What they have created at Le Caprice is an environment that you can enjoy if you're there with your wife/husband, girlfriend/boyfriend, but also where you can take your parents, or indeed your children and still feel welcomed. That's quite an achievement too and they do it well. We've taken our parents to Le Caprice and they loved it. MrsCC has been there with a friend with her young daughter and the restaurant gave her a colouring set to keep her entertained. It seems to be the right restaurant for all occasions and so we found ourselves choosing to have our first wedding anniversary lunch there. Or brunch rather because it's a Sunday.
That takes us on to the food. We should first say that we've never had a bad meal there. The food is in fact very good, but it doesn't quite reach the highs of stopping the prevailing conversion for anyone around the table to exclaim 'wow, that's amazing'. But also near guaranteed is that you'll never have to stop the conversation to say 'wow, that sucks,' for it never does. The food is reliable and there to satisfy rather than push culinary frontiers; they don't have a Michelin star but neither they, nor their customers it seems, are too bothered by that. Main course items include salmon fishcakes, the Caprice burger, rib eye steak and pork chops in a menu that encompasses over a dozen options for the main course alone.
On Sunday, through till 5pm it's the brunch menu that gives you additional options ranging from a pitcher of Bloody Mary or Buck's Fizz through to smoked salmon with scrambled eggs. This takes us on to our own choices for today: we started with Steak tartare and the aforementioned smoked salmon with scrambled eggs, and for mains, Chicken alla Milanese (with parsley, lemon and garlic) and deep fried haddock with minted pea puree, chips and tartare sauce (so fish and chips with mushy peas then).

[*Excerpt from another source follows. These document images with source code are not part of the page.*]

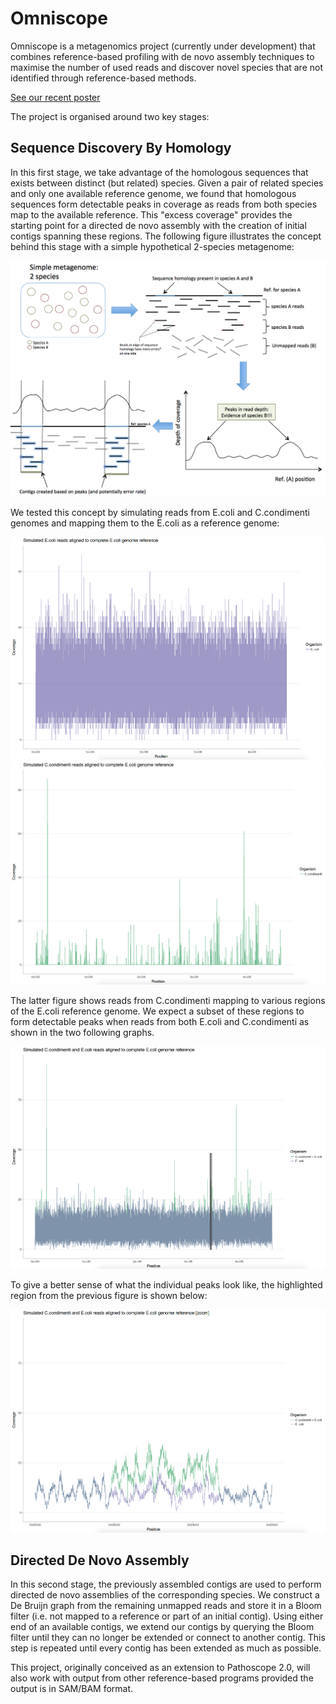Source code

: <h1>Omniscope</h1>

Omniscope is a metagenomics project (currently under development) that combines reference-based profiling with de novo assembly techniques to maximise the number of used reads and discover novel species that are not identified through reference-based methods.

[See our recent poster](https://figshare.com/articles/OmniScope_a_Computational_Pipeline_for_Metagenomic_Species_Identification_Using_Reference_and_de_novo_Assembly/5466553)

The project is organised around two key stages:

<h2>Sequence Discovery By Homology</h2>

In this first stage, we take advantage of the homologous sequences that exists between distinct (but related) species. Given a pair of related species and only one available reference genome, we found that homologous sequences form detectable peaks in coverage as reads from both species map to the available reference. This "excess coverage" provides the starting point for a directed de novo assembly with the creation of initial contigs spanning these regions. The following figure illustrates the concept behind this stage with a simple hypothetical 2-species metagenome:

![simple metagenome](documentation/Simple_metagenome.png)

We tested this concept by simulating reads from E.coli and C.condimenti genomes and mapping them to the E.coli as a reference genome:

![sim ecoli control](documentation/Sim%20Ecoli%20mapped%20to%20Ecoli%20control.png)
![sim ccon mapped2ecoli](documentation/Sim%20Ccon%20mapped%20to%20Ecoli.png)

The latter figure shows reads from C.condimenti mapping to various regions of the E.coli reference genome. We expect a subset of these regions to form detectable peaks when reads from both E.coli and C.condimenti as shown in the two following graphs.

![zoomed](documentation/Composite%20with%20zoomed%20in%20region%20highlighted.png)

To give a better sense of what the individual peaks look like, the highlighted region from the previous figure is shown below:

![IGV](documentation/Zoom%20of%20Highlighted%20Region%20in%20Composite%20Also%20Seen%20in%20IGV.png)

<h2>Directed De Novo Assembly</h2>

In this second stage, the previously assembled contigs are used to perform directed de novo assemblies of the corresponding species. We construct a De Bruijn graph from the remaining unmapped reads and store it in a Bloom filter (i.e. not mapped to a reference or part of an initial contig). Using either end of an available contigs, we extend our contigs by querying the Bloom filter until they can no longer be extended or connect to another contig. This step is repeated until every contig has been extended as much as possible.

This project, originally conceived as an extension to Pathoscope 2.0, will also work with output from other reference-based programs provided the output is in SAM/BAM format.

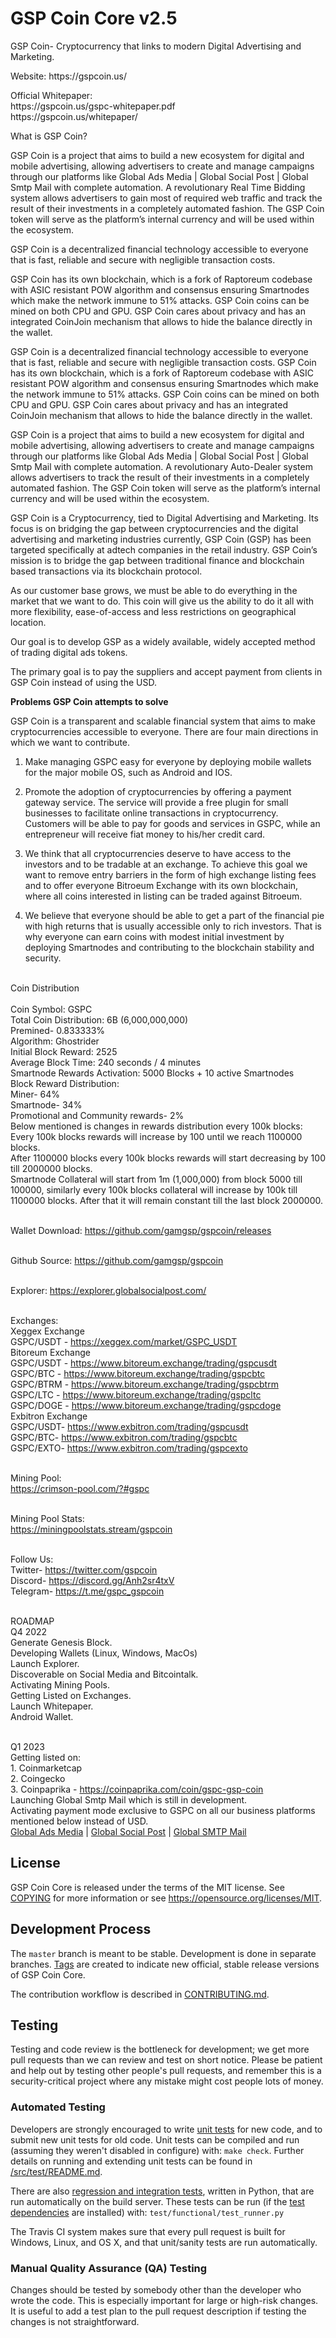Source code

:GSP Coin Core v2.5
===========================
<p>GSP Coin- Cryptocurrency that links to modern Digital Advertising and Marketing.</p>
<p>Website: https://gspcoin.us/</p>
<p>Official Whitepaper: <br>https://gspcoin.us/gspc-whitepaper.pdf 
                        <br>https://gspcoin.us/whitepaper/</p>

What is GSP Coin?

GSP Coin is a project that aims to build a new ecosystem for digital and mobile advertising, allowing advertisers to create and manage campaigns through our platforms like Global Ads Media | Global Social Post | Global Smtp Mail  with complete automation. A revolutionary Real Time Bidding system allows advertisers to gain most of required web traffic and track the result of their investments in a completely automated fashion. The GSP Coin token will serve as the platform’s internal currency and will be used within the ecosystem.

GSP Coin is a decentralized financial technology accessible to everyone that is fast, reliable and secure with negligible transaction costs. 

GSP Coin has its own blockchain, which is a fork of Raptoreum codebase with ASIC resistant POW algorithm and consensus ensuring Smartnodes which make the network immune to 51% attacks. GSP Coin coins can be mined on both CPU and GPU. GSP Coin cares about privacy and has an integrated CoinJoin mechanism that allows to hide the balance directly in the wallet.

GSP Coin is a decentralized financial technology accessible to everyone that is fast, reliable and secure with negligible transaction costs. GSP Coin has its own blockchain, which is a fork of Raptoreum codebase with ASIC resistant POW algorithm and consensus ensuring Smartnodes which make the network immune to 51% attacks. GSP Coin coins can be mined on both CPU and GPU. GSP Coin cares about privacy and has an integrated CoinJoin mechanism that allows to hide the balance directly in the wallet.

GSP Coin is a project that aims to build a new ecosystem for digital and mobile advertising, allowing advertisers to create and manage campaigns through our platforms like Global Ads Media | Global Social Post | Global Smtp Mail with complete automation. A revolutionary Auto-Dealer system allows advertisers to track the result of their investments in a completely automated fashion. The GSP Coin token will serve as the platform’s internal currency and will be used within the ecosystem.

GSP Coin is a Cryptocurrency, tied to Digital Advertising and Marketing. Its focus is on bridging the gap between cryptocurrencies and the digital advertising and marketing industries currently, GSP Coin (GSP) has been targeted specifically at adtech companies in the retail industry. GSP Coin’s mission is to bridge the gap between traditional finance and blockchain based transactions via its blockchain protocol.

As our customer base grows, we must be able to do everything in the market that we want to do. This coin will give us the ability to do it all with more flexibility, ease-of-access and less restrictions on geographical location.

Our goal is to develop GSP as a widely available, widely accepted method of trading digital ads tokens.

The primary goal is to pay the suppliers and accept payment from clients in GSP Coin instead of using the USD.

**Problems GSP Coin attempts to solve**

GSP Coin is a transparent and scalable financial system that aims to make cryptocurrencies
accessible to everyone. There are four main directions in which we want to contribute.

1. Make managing GSPC easy for everyone by deploying mobile wallets for the major
mobile OS, such as Android and IOS.

2. Promote the adoption of cryptocurrencies by offering a payment gateway service. The
service will provide a free plugin for small businesses to facilitate online transactions in
cryptocurrency. Customers will be able to pay for goods and services in GSPC, while an
entrepreneur will receive fiat money to his/her credit card.

3. We think that all cryptocurrencies deserve to have access to the investors and to be
tradable at an exchange. To achieve this goal we want to remove entry barriers in the form
of high exchange listing fees and to offer everyone Bitroeum Exchange with its own
blockchain, where all coins interested in listing can be traded against Bitroeum.

4. We believe that everyone should be able to get a part of the financial pie with high returns
that is usually accessible only to rich investors. That is why everyone can earn coins with
modest initial investment by deploying Smartnodes and contributing to the blockchain
stability and security.

<br>Coin Distribution</br>
<br>Coin Symbol: GSPC
<br>Total Coin Distribution: 6B (6,000,000,000)
<br>Premined- 0.833333%
<br>Algorithm: Ghostrider
<br>Initial Block Reward: 2525
<br>Average Block Time: 240 seconds / 4 minutes
<br>Smartnode Rewards Activation: 5000 Blocks + 10 active Smartnodes
<br>Block Reward Distribution:
<br>Miner- 64%
<br>Smartnode- 34%
<br>Promotional and Community rewards- 2%
<br>Below mentioned is changes in rewards distribution every 100k blocks:
<br>Every 100k blocks rewards will increase by 100 until we reach 1100000 blocks.
<br>After 1100000 blocks every 100k blocks rewards will start decreasing by 100 till 2000000 blocks.
<br>Smartnode Collateral will start from 1m (1,000,000) from block 5000 till 100000, similarly every 100k blocks collateral will increase by 100k till 1100000 blocks. After that it will remain constant till the last block 2000000.</br>

<br>Wallet Download: https://github.com/gamgsp/gspcoin/releases</br>

<br>Github Source: https://github.com/gamgsp/gspcoin</br>

<br>Explorer: https://explorer.globalsocialpost.com/</br>

<br>Exchanges:
<br>Xeggex Exchange
<br>GSPC/USDT - https://xeggex.com/market/GSPC_USDT
<br>Bitoreum Exchange
<br>GSPC/USDT - https://www.bitoreum.exchange/trading/gspcusdt
<br>GSPC/BTC - https://www.bitoreum.exchange/trading/gspcbtc
<br>GSPC/BTRM - https://www.bitoreum.exchange/trading/gspcbtrm
<br>GSPC/LTC - https://www.bitoreum.exchange/trading/gspcltc
<br>GSPC/DOGE - https://www.bitoreum.exchange/trading/gspcdoge
<br>Exbitron Exchange
<br>GSPC/USDT- https://www.exbitron.com/trading/gspcusdt
<br>GSPC/BTC- https://www.exbitron.com/trading/gspcbtc
<br>GSPC/EXTO- https://www.exbitron.com/trading/gspcexto</br>

<br>Mining Pool:
<br>https://crimson-pool.com/?#gspc</br>

<br>Mining Pool Stats:
<br>https://miningpoolstats.stream/gspcoin</br>

<br>Follow Us:
<br>Twitter- https://twitter.com/gspcoin
<br>Discord- https://discord.gg/Anh2sr4txV
<br>Telegram- https://t.me/gspc_gspcoin</br>

<br>ROADMAP
<br>Q4 2022
<br>Generate Genesis Block.
<br>Developing Wallets (Linux, Windows, MacOs)
<br>Launch Explorer.
<br>Discoverable on Social Media and Bitcointalk.
<br>Activating Mining Pools.
<br>Getting Listed on Exchanges.
<br>Launch Whitepaper.
<br>Android Wallet.</br>


<br>Q1 2023
<br>Getting listed on:
<br>1. Coinmarketcap
<br>2. Coingecko
<br>3. Coinpaprika - https://coinpaprika.com/coin/gspc-gsp-coin
<br>Launching Global Smtp Mail which is still in development.
<br>Activating payment mode exclusive to GSPC on all our business platforms mentioned below instead of USD.
<br><a href="https://globaladsmedia.us" target="_blank">Global Ads Media</a> | <a href="https://globalsocialpost.com" target="_blank">Global Social Post</a> | <a href="https://globalsmtpmail.com" target="_blank">Global SMTP Mail</a></br>

License
-------

GSP Coin Core is released under the terms of the MIT license. See [COPYING](COPYING) for more
information or see https://opensource.org/licenses/MIT.

Development Process
-------------------

The `master` branch is meant to be stable. Development is done in separate branches.
[Tags](https://github.com/gspcoin/gspcoin/tags) are created to indicate new official,
stable release versions of GSP Coin Core.

The contribution workflow is described in [CONTRIBUTING.md](CONTRIBUTING.md).

Testing
-------

Testing and code review is the bottleneck for development; we get more pull
requests than we can review and test on short notice. Please be patient and help out by testing
other people's pull requests, and remember this is a security-critical project where any mistake might cost people
lots of money.

### Automated Testing

Developers are strongly encouraged to write [unit tests](src/test/README.md) for new code, and to
submit new unit tests for old code. Unit tests can be compiled and run
(assuming they weren't disabled in configure) with: `make check`. Further details on running
and extending unit tests can be found in [/src/test/README.md](/src/test/README.md).

There are also [regression and integration tests](/test), written
in Python, that are run automatically on the build server.
These tests can be run (if the [test dependencies](/test) are installed) with: `test/functional/test_runner.py`

The Travis CI system makes sure that every pull request is built for Windows, Linux, and OS X, and that unit/sanity tests are run automatically.

### Manual Quality Assurance (QA) Testing

Changes should be tested by somebody other than the developer who wrote the
code. This is especially important for large or high-risk changes. It is useful
to add a test plan to the pull request description if testing the changes is
not straightforward.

With our plates mostly cleared, we were also pretty full when desserts were offered and desserts such as lemon sponge pudding with custard or chocolate fondant seemed too much. Instead, we had a plate of Scandinavian iced berries with hot white chocolate sauce. The plate came with these beautifully tiny strawberries, raspberries, red currants, blueberries etc. The dish was a great contrast between hot and cold, sweet chocolate and acidic fruit and frozen crunch and hot liquid chocolate. Beautiful colours too.
So, rather than enter its middle years sulking that the celebs are gone, they've embraced the change and in doing so, they embrace you too. And because they're consistent and reliable, you don't have to worry about the restaurant letting you down, they simply wont, and that frees you up to enjoy the people you are with. Sometimes, that's exactly what you want from a restaurant.